Rendered images with source text
Content starts

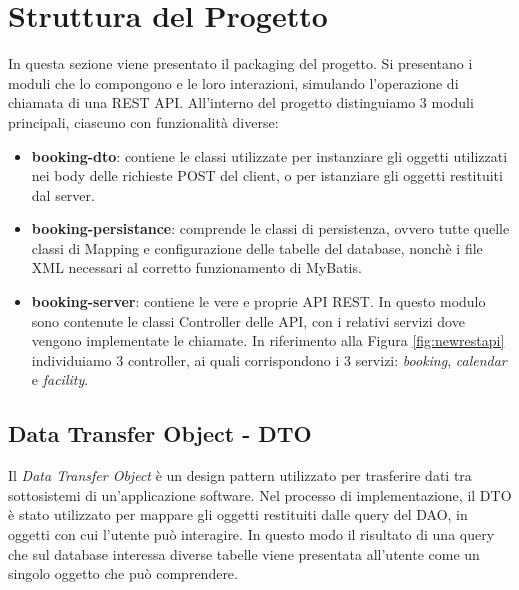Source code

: \section{Struttura del Progetto}
In questa sezione viene presentato il packaging del progetto. Si presentano i moduli che lo compongono e le loro interazioni, simulando l'operazione di chiamata di una REST API. All'interno del progetto distinguiamo 3 moduli principali, ciascuno con funzionalità diverse:
\begin{itemize}
    \item \textbf{booking-dto}: contiene le classi utilizzate per instanziare gli oggetti utilizzati nei body delle richieste POST del client, o per istanziare gli oggetti restituiti dal server.
    \item \textbf{booking-persistance}: comprende le classi di persistenza, ovvero tutte quelle classi di Mapping e configurazione delle tabelle del database, nonchè i file XML necessari al corretto funzionamento di MyBatis.
    \item \textbf{booking-server}: contiene le vere e proprie API REST. In questo modulo sono contenute le classi Controller delle API, con i relativi servizi dove vengono implementate le chiamate. In riferimento alla Figura \ref{fig:newrestapi} individuiamo 3 controller, ai quali corrispondono i 3 servizi: \emph{booking}, \emph{calendar} e \emph{facility}.
\end{itemize}

\subsection{Data Transfer Object - DTO}
Il \emph{Data Transfer Object} è un design pattern utilizzato per trasferire dati tra sottosistemi di un'applicazione software. Nel processo di implementazione, il DTO è stato utilizzato per mappare gli oggetti restituiti dalle query del DAO, in oggetti con cui l'utente può interagire. In questo modo il risultato di una query che sul database interessa diverse tabelle viene presentata all'utente come un singolo oggetto che può comprendere.

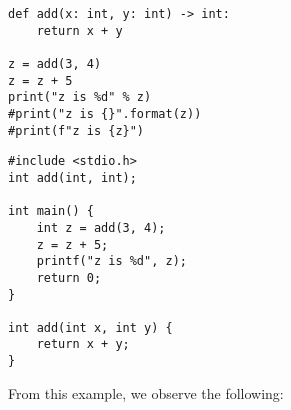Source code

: \noindent
\begin{minipage}{0.40\textwidth}
    \begin{verbatim}
def add(x: int, y: int) -> int:
    return x + y

z = add(3, 4)
z = z + 5
print("z is %d" % z)
#print("z is {}".format(z))
#print(f"z is {z}")
    \end{verbatim}
\end{minipage}%
\hfill%
\begin{minipage}{0.35\textwidth}
    \begin{verbatim}
#include <stdio.h>
int add(int, int);

int main() {
    int z = add(3, 4);
    z = z + 5;
    printf("z is %d", z);
    return 0;
}

int add(int x, int y) {
    return x + y;
}
    \end{verbatim}
\end{minipage}
\newpage
From this example, we observe the following:
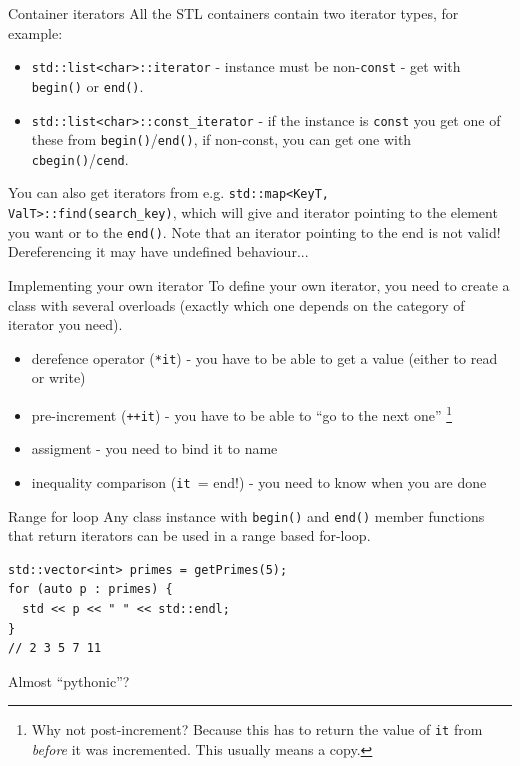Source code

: \documentclass[presentation,t]{beamer}
\newcommand{\code}[1]{\lstinline!#1!}
\begin{document}
\begin{frame}{Container iterators}
  All the STL containers contain two iterator types, for example:
  \begin{itemize}
  \item \code{std::list<char>::iterator} - instance must be
    non-\code{const} - get with \code{begin()} or \code{end()}.
  \item \code{std::list<char>::const_iterator} - if the instance is
    \code{const} you get one of these from
    \code{begin()}/\code{end()}, if non-const, you can get one with \code{cbegin()}/\code{cend}.
  \end{itemize}
  \vfill
  
  You can also get iterators from e.g. \code{std::map<KeyT,
    ValT>::find(search_key)}, which will give and iterator pointing to
  the element you want or to the \code{end()}.
  \vfill
  Note that an iterator pointing to the end is not valid!
  Dereferencing it may have undefined behaviour...
\end{frame}

\begin{frame}{Implementing your own iterator}
  To define your own iterator, you need to create a class with several
  overloads (exactly which one depends on the category of iterator you
  need).
  
  \begin{itemize}
  \item derefence operator (\code{*it}) - you have to be able to get a value
    (either to read or write)
  \item pre-increment (\code{++it}) - you have to be able to ``go to
    the next one'' \footnote{Why not post-increment? Because this has
      to return the value of \code{it} from \emph{before} it was
      incremented. This usually means a copy.}
  \item assigment - you need to bind it to name
  \item inequality comparison (\code{it != end}) - you need to know
    when you are done
  \end{itemize}
\end{frame}

\begin{frame}[fragile]{Range for loop}
  Any class instance with \code{begin()} and \code{end()} member
  functions that return iterators can be used in a range based
  for-loop.
\begin{lstlisting}
std::vector<int> primes = getPrimes(5);
for (auto p : primes) {
  std << p << " " << std::endl;
}
// 2 3 5 7 11 
\end{lstlisting}

Almost ``pythonic''?
\end{frame}
\end{document}
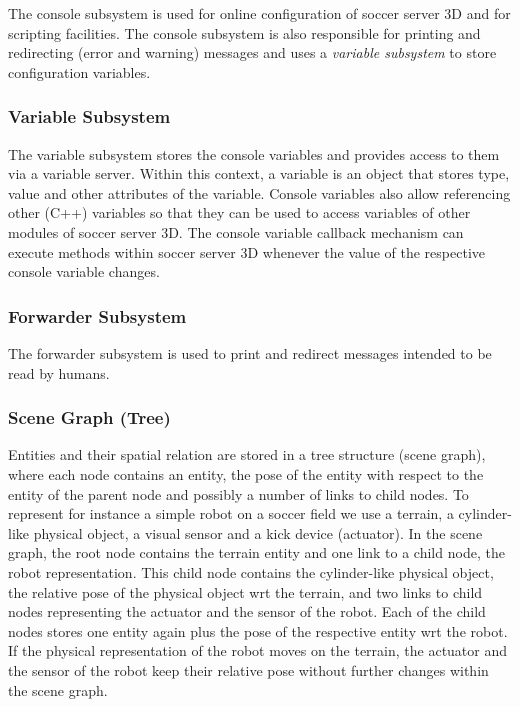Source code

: \documentclass[a4paper,12pt]{article}
\begin{document}
The console subsystem is used for online configuration of soccer
server 3D and for scripting facilities. %
The console subsystem is also responsible for printing and redirecting
(error and warning) messages and uses a \emph{variable subsystem} to
store configuration variables.


\subsubsection{Variable Subsystem}

The variable subsystem stores the console variables and provides
access to them via a variable server. Within this context, a variable
is an object that stores type, value and other attributes of the
variable.  Console variables also allow referencing other (C++)
variables so that they can be used to access variables of other
modules of soccer server 3D. The console variable callback mechanism
can execute methods within soccer server 3D whenever the value of the
respective console variable changes.

\subsubsection{Forwarder Subsystem}

The forwarder subsystem is used to print and redirect messages
intended to be read by humans.

\subsubsection{Scene Graph (Tree)}

Entities and their spatial relation are stored in a tree
structure (scene graph), where each node contains an entity, the pose
of the entity with respect to the entity of the parent node and
possibly a number of links to child nodes. To represent for instance a
simple robot on a soccer field we use a terrain, a cylinder-like
physical object, a visual sensor and a kick device (actuator). In the
scene graph, the root node contains the terrain entity and one link to
a child node, the robot representation. This child node contains the
cylinder-like physical object, the relative pose of the physical
object wrt the terrain, and two links to child nodes representing the
actuator and the sensor of the robot. Each of the child nodes stores
one entity again plus the pose of the respective entity wrt the
robot. If the physical representation of the robot moves on the
terrain, the actuator and the sensor of the robot keep their relative
pose without further changes within the scene graph.
\end{document}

Content ends

Problem description. With the pictures set aside, repeat every entry above exactly.

Answer to this problem.
Source code

: \section{Struttura del Progetto}
In questa sezione viene presentato il packaging del progetto. Si presentano i moduli che lo compongono e le loro interazioni, simulando l'operazione di chiamata di una REST API. All'interno del progetto distinguiamo 3 moduli principali, ciascuno con funzionalità diverse:
\begin{itemize}
    \item \textbf{booking-dto}: contiene le classi utilizzate per instanziare gli oggetti utilizzati nei body delle richieste POST del client, o per istanziare gli oggetti restituiti dal server.
    \item \textbf{booking-persistance}: comprende le classi di persistenza, ovvero tutte quelle classi di Mapping e configurazione delle tabelle del database, nonchè i file XML necessari al corretto funzionamento di MyBatis.
    \item \textbf{booking-server}: contiene le vere e proprie API REST. In questo modulo sono contenute le classi Controller delle API, con i relativi servizi dove vengono implementate le chiamate. In riferimento alla Figura \ref{fig:newrestapi} individuiamo 3 controller, ai quali corrispondono i 3 servizi: \emph{booking}, \emph{calendar} e \emph{facility}.
\end{itemize}

\subsection{Data Transfer Object - DTO}
Il \emph{Data Transfer Object} è un design pattern utilizzato per trasferire dati tra sottosistemi di un'applicazione software. Nel processo di implementazione, il DTO è stato utilizzato per mappare gli oggetti restituiti dalle query del DAO, in oggetti con cui l'utente può interagire. In questo modo il risultato di una query che sul database interessa diverse tabelle viene presentata all'utente come un singolo oggetto che può comprendere.

Source code

: \noindent
\begin{minipage}{0.40\textwidth}
    \begin{verbatim}
def add(x: int, y: int) -> int:
    return x + y

z = add(3, 4)
z = z + 5
print("z is %d" % z)
#print("z is {}".format(z))
#print(f"z is {z}")
    \end{verbatim}
\end{minipage}%
\hfill%
\begin{minipage}{0.35\textwidth}
    \begin{verbatim}
#include <stdio.h>
int add(int, int);

int main() {
    int z = add(3, 4);
    z = z + 5;
    printf("z is %d", z);
    return 0;
}

int add(int x, int y) {
    return x + y;
}
    \end{verbatim}
\end{minipage}
\newpage
From this example, we observe the following:
Source code

: \documentclass[presentation,t]{beamer}
\newcommand{\code}[1]{\lstinline!#1!}
\begin{document}
\begin{frame}{Container iterators}
  All the STL containers contain two iterator types, for example:
  \begin{itemize}
  \item \code{std::list<char>::iterator} - instance must be
    non-\code{const} - get with \code{begin()} or \code{end()}.
  \item \code{std::list<char>::const_iterator} - if the instance is
    \code{const} you get one of these from
    \code{begin()}/\code{end()}, if non-const, you can get one with \code{cbegin()}/\code{cend}.
  \end{itemize}
  \vfill
  
  You can also get iterators from e.g. \code{std::map<KeyT,
    ValT>::find(search_key)}, which will give and iterator pointing to
  the element you want or to the \code{end()}.
  \vfill
  Note that an iterator pointing to the end is not valid!
  Dereferencing it may have undefined behaviour...
\end{frame}

\begin{frame}{Implementing your own iterator}
  To define your own iterator, you need to create a class with several
  overloads (exactly which one depends on the category of iterator you
  need).
  
  \begin{itemize}
  \item derefence operator (\code{*it}) - you have to be able to get a value
    (either to read or write)
  \item pre-increment (\code{++it}) - you have to be able to ``go to
    the next one'' \footnote{Why not post-increment? Because this has
      to return the value of \code{it} from \emph{before} it was
      incremented. This usually means a copy.}
  \item assigment - you need to bind it to name
  \item inequality comparison (\code{it != end}) - you need to know
    when you are done
  \end{itemize}
\end{frame}

\begin{frame}[fragile]{Range for loop}
  Any class instance with \code{begin()} and \code{end()} member
  functions that return iterators can be used in a range based
  for-loop.
\begin{lstlisting}
std::vector<int> primes = getPrimes(5);
for (auto p : primes) {
  std << p << " " << std::endl;
}
// 2 3 5 7 11 
\end{lstlisting}

Almost ``pythonic''?
\end{frame}
\end{document}
Source code

: \documentclass[a4paper,12pt]{article}
\begin{document}
The console subsystem is used for online configuration of soccer
server 3D and for scripting facilities. %
The console subsystem is also responsible for printing and redirecting
(error and warning) messages and uses a \emph{variable subsystem} to
store configuration variables.


\subsubsection{Variable Subsystem}

The variable subsystem stores the console variables and provides
access to them via a variable server. Within this context, a variable
is an object that stores type, value and other attributes of the
variable.  Console variables also allow referencing other (C++)
variables so that they can be used to access variables of other
modules of soccer server 3D. The console variable callback mechanism
can execute methods within soccer server 3D whenever the value of the
respective console variable changes.

\subsubsection{Forwarder Subsystem}

The forwarder subsystem is used to print and redirect messages
intended to be read by humans.

\subsubsection{Scene Graph (Tree)}

Entities and their spatial relation are stored in a tree
structure (scene graph), where each node contains an entity, the pose
of the entity with respect to the entity of the parent node and
possibly a number of links to child nodes. To represent for instance a
simple robot on a soccer field we use a terrain, a cylinder-like
physical object, a visual sensor and a kick device (actuator). In the
scene graph, the root node contains the terrain entity and one link to
a child node, the robot representation. This child node contains the
cylinder-like physical object, the relative pose of the physical
object wrt the terrain, and two links to child nodes representing the
actuator and the sensor of the robot. Each of the child nodes stores
one entity again plus the pose of the respective entity wrt the
robot. If the physical representation of the robot moves on the
terrain, the actuator and the sensor of the robot keep their relative
pose without further changes within the scene graph.
\end{document}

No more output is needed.